What is being asked >> Check every line below for the word "multiple" and copy each one that has it.

Information >>
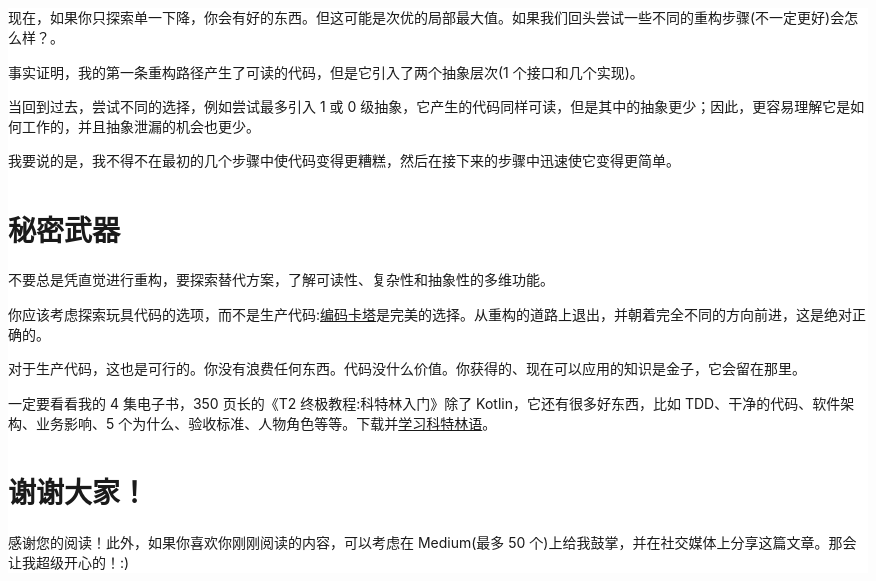 现在，如果你只探索单一下降，你会有好的东西。但这可能是次优的局部最大值。如果我们回头尝试一些不同的重构步骤(不一定更好)会怎么样？。

事实证明，我的第一条重构路径产生了可读的代码，但是它引入了两个抽象层次(1 个接口和几个实现)。

当回到过去，尝试不同的选择，例如尝试最多引入 1 或 0 级抽象，它产生的代码同样可读，但是其中的抽象更少；因此，更容易理解它是如何工作的，并且抽象泄漏的机会也更少。

我要说的是，我不得不在最初的几个步骤中使代码变得更糟糕，然后在接下来的步骤中迅速使它变得更简单。

# 秘密武器

不要总是凭直觉进行重构，要探索替代方案，了解可读性、复杂性和抽象性的多维功能。

你应该考虑探索玩具代码的选项，而不是生产代码:[编码卡塔](http://kata-log.rocks/)是完美的选择。从重构的道路上退出，并朝着完全不同的方向前进，这是绝对正确的。

对于生产代码，这也是可行的。你没有浪费任何东西。代码没什么价值。你获得的、现在可以应用的知识是金子，它会留在那里。

一定要看看我的 4 集电子书，350 页长的《T2 终极教程:科特林入门》除了 Kotlin，它还有很多好东西，比如 TDD、干净的代码、软件架构、业务影响、5 个为什么、验收标准、人物角色等等。下载并[学习科特林语](https://iwillteachyoukotlin.com/)。

# 谢谢大家！

感谢您的阅读！此外，如果你喜欢你刚刚阅读的内容，可以考虑在 Medium(最多 50 个)上给我鼓掌，并在社交媒体上分享这篇文章。那会让我超级开心的！:)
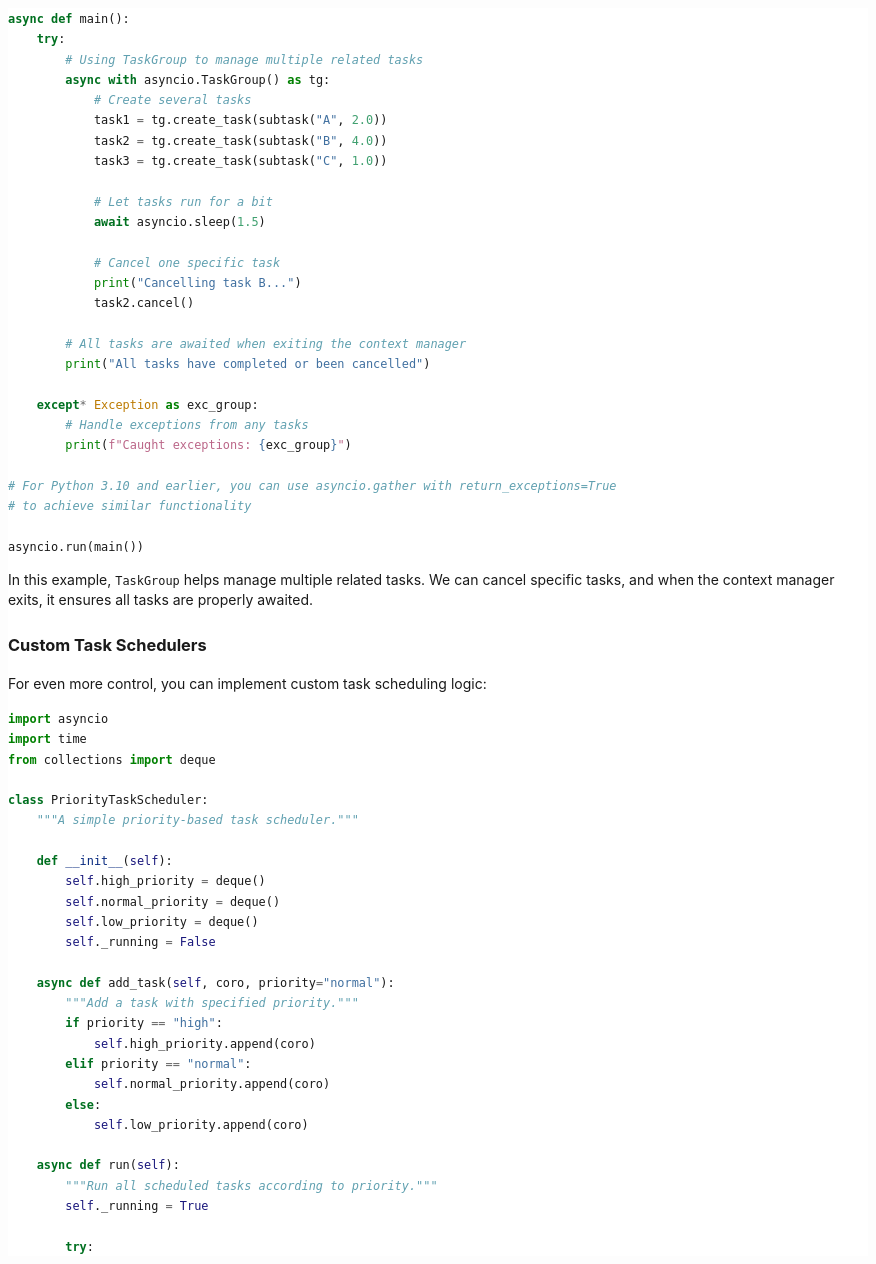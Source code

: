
 ```python
async def main():
    try:
        # Using TaskGroup to manage multiple related tasks
        async with asyncio.TaskGroup() as tg:
            # Create several tasks
            task1 = tg.create_task(subtask("A", 2.0))
            task2 = tg.create_task(subtask("B", 4.0))
            task3 = tg.create_task(subtask("C", 1.0))
          
            # Let tasks run for a bit
            await asyncio.sleep(1.5)
          
            # Cancel one specific task
            print("Cancelling task B...")
            task2.cancel()
          
        # All tasks are awaited when exiting the context manager
        print("All tasks have completed or been cancelled")
      
    except* Exception as exc_group:
        # Handle exceptions from any tasks
        print(f"Caught exceptions: {exc_group}")

# For Python 3.10 and earlier, you can use asyncio.gather with return_exceptions=True
# to achieve similar functionality

asyncio.run(main())
```

In this example, `TaskGroup` helps manage multiple related tasks. We can cancel specific tasks, and when the context manager exits, it ensures all tasks are properly awaited.

### Custom Task Schedulers

For even more control, you can implement custom task scheduling logic:

```python
import asyncio
import time
from collections import deque

class PriorityTaskScheduler:
    """A simple priority-based task scheduler."""
  
    def __init__(self):
        self.high_priority = deque()
        self.normal_priority = deque()
        self.low_priority = deque()
        self._running = False
  
    async def add_task(self, coro, priority="normal"):
        """Add a task with specified priority."""
        if priority == "high":
            self.high_priority.append(coro)
        elif priority == "normal":
            self.normal_priority.append(coro)
        else:
            self.low_priority.append(coro)
  
    async def run(self):
        """Run all scheduled tasks according to priority."""
        self._running = True
      
        try:
```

Exercise result >>
        # Using TaskGroup to manage multiple related tasks
In this example, `TaskGroup` helps manage multiple related tasks. We can cancel specific tasks, and when the context manager exits, it ensures all tasks are properly awaited.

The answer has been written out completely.